The first year I was trying to just survive all the bombs being dropped from everywhere!! I was rolling over every rock...checking every place I could to make sure I had all of the evidence I needed. I was on a mission!! By year two...it was all done...and then I looked around and went...now what?? I was now faced with THIS realization of what the REST of my life would be like...and that exhaustion from all of that previous year's discovery had me DRAINED. The POLF was something I had never experienced before and I wasn't sure my M would survive it. Thank God for this site and the people here who helped me through all of this .
It wasn't until year three when I felt like MAYBE I could take D off of the table.
For ME...the approaching Dday anniversary was much more anxiety driven than the actual DAY itself. My H had a 9 1/2 week A. I had a finite time for when he first met the adultery co-conspirator to when he left her country and the last time he saw her...so A season is a 68 day timeframe in the year. The first few years...when January 1st rolled around I would start getting anxious knowing that I would have to face A season...which doesn't begin until May 11th. Then it started being May 1st that I would get anxious. Now...after 10 years...it is "meh". I LIKE "meh" ! This was all about ME and MY recovery.

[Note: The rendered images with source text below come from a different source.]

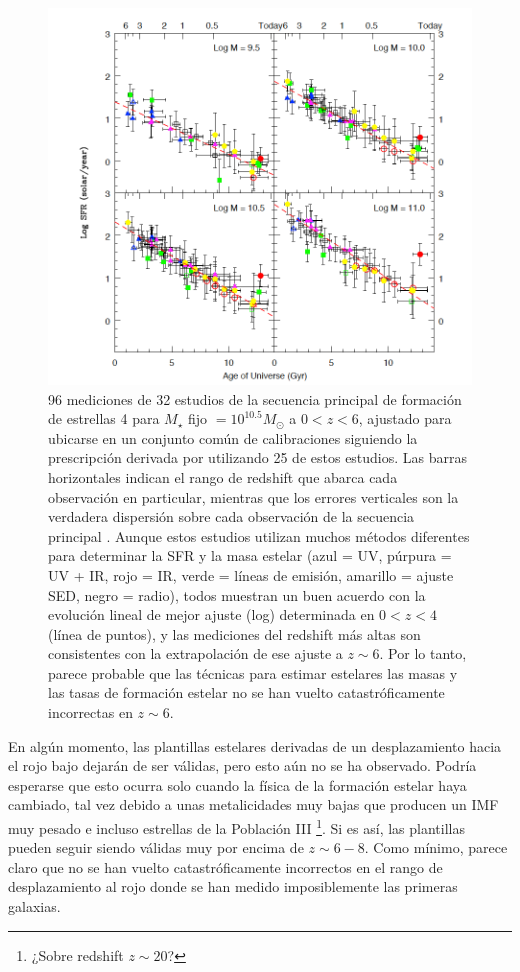 \documentclass{article}
\begin{document}
\begin{figure}[t]
\begin{center}
\includegraphics[scale=0.65]{Figuras/steindhart_fig2}
\caption{\label{fig:steindhart_fig2} 96 mediciones de 32 estudios de la secuencia principal de formación de estrellas 4 para $M_\star$ fijo $= 10^{10.5}M_\odot$ a $0 <z <6$, ajustado para ubicarse en un conjunto común de calibraciones siguiendo la prescripción derivada por \cite{speagle2014highly} utilizando 25 de estos estudios. Las barras horizontales indican el rango de redshift que abarca cada observación en particular, mientras que los errores verticales son la verdadera dispersión sobre cada observación de la secuencia principal \citep{speagle2014highly}. Aunque estos estudios utilizan muchos métodos diferentes para determinar la SFR y la masa estelar (azul = UV, púrpura = UV + IR, rojo = IR, verde = líneas de emisión, amarillo = ajuste SED, negro = radio), todos muestran un buen acuerdo con  la evolución lineal de mejor ajuste (log) determinada en $0 <z <4$ (línea de puntos), y las mediciones del redshift más altas son consistentes con la extrapolación de ese ajuste a $z\sim 6$. Por lo tanto, parece probable que las técnicas para estimar estelares las masas y las tasas de formación estelar no se han vuelto catastróficamente incorrectas en $z\sim 6$.}
\end{center}
\end{figure}

En algún momento, las plantillas estelares derivadas de un desplazamiento hacia el rojo bajo dejarán de ser válidas, pero esto aún no se ha observado. Podría esperarse que esto ocurra solo cuando la física de la formación estelar haya cambiado, tal vez debido a unas metalicidades muy bajas que producen un IMF muy pesado e incluso estrellas de la Población III \footnote{¿Sobre redshift $z\sim 20$?}. Si es así, las plantillas pueden seguir siendo válidas muy por encima de $z\sim 6-8$. Como mínimo, parece claro que no se han vuelto catastróficamente incorrectos en el rango de desplazamiento al rojo donde se han medido imposiblemente las primeras galaxias.\\
\end{document}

As for my H...the disgust and anger were there at the beginning...but changed as my recovery changed. I always saw my H as a STRONG person of integrity. He was a Marine for gosh sakes...their motto is Semper Fidelis...Always FAITHFUL!!! Yet here he was...this WEAK...PATHETIC...PIG who destroyed our precious M just to get his sexual fantasy of USING a woman who was a stranger met while working alone overseas??!!

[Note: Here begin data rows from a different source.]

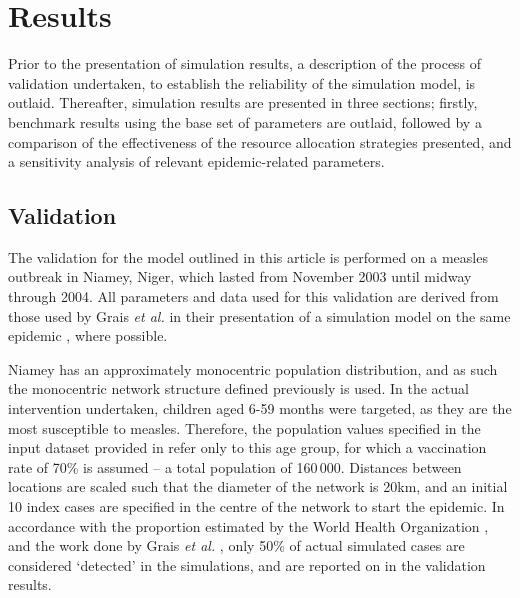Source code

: \documentclass[10pt,letterpaper]{article}
\begin{document}
\section*{Results}
Prior to the presentation of simulation results, a description of the process of validation undertaken, to establish the reliability of the simulation model, is outlaid. Thereafter, simulation results are presented in three sections; firstly, benchmark results using the base set of parameters are outlaid, followed by a comparison of the effectiveness of the resource allocation strategies presented, and a sensitivity analysis of relevant epidemic-related parameters.

\subsection*{Validation}
\label{res:validation}
The validation for the model outlined in this article is performed on a measles outbreak in Niamey, Niger, which lasted from November 2003 until midway through 2004. 
All parameters and data used for this validation are derived from those used by Grais \textit{et al.} in their presentation of a simulation model on the same epidemic \cite{grais2008time}, where possible.

Niamey has an approximately monocentric population distribution, and as such the monocentric network structure defined previously is used. In the actual intervention undertaken, children aged 6-59 months were targeted, as they are the most susceptible to measles. Therefore, the population values specified in the input dataset provided in  refer only to this age group, for which a vaccination rate of 70\% is assumed -- a total population of 160\,000. Distances between locations are scaled such that the diameter of the network is 20km, and an initial 10 index cases are specified in the centre of the network to start the epidemic.
In accordance with the proportion estimated by the World Health Organization \cite{msf_1999}, and the work done by Grais \textit{et al.} \cite{grais2008time}, only 50\% of actual simulated cases are considered `detected' in the simulations, and are reported on in the validation results.
\end{document}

Neither of us went to counseling after Dday. Neither of us told anyone about my H's A. I found SI a few months after Dday...and what a Godsend it was ! The anger phase hit about 6 months after Dday...and frankly...it scared the heck out of me! I had never felt so out of control with rage like that before! I read somewhere that anger is a secondary emotion...brought on by a primary emotion such as guilt...hurt...etc. That made sense to me. Once I could focus on the primary emotion that caused the anger to erupt...the anger started to subside .
The disgust was a little harder to get over. One of the things that helped ME was that I was determined to FIGHT...for ME . I came up with a mantra from the beginning...that I was going to OWN the A. There was not going to be ANYTHING that THEY did that I wasn't going to TAKE BACK...or in other words...OWN . I figured they had taken enough from me...I would be DAMNED if they would take any more!!! I started going through triggers like a bull in a china shop...crashing through them like the fragile little pansies they were !! The cool thing about this was...my H not only was ALL IN with helping me to OWN these triggers...he actually came up with some ways to help me OWN some of them too ! This was when I realized how much he desperately wanted to help me HEAL from this horrible thing he did to me...and I made the decision to LET HIM . WIN-WIN . The disgust changed to admiration again...and he became the person who is WORTHY of being called my HUSBAND . NO W...or FW...in front of the H...he IS my H...period!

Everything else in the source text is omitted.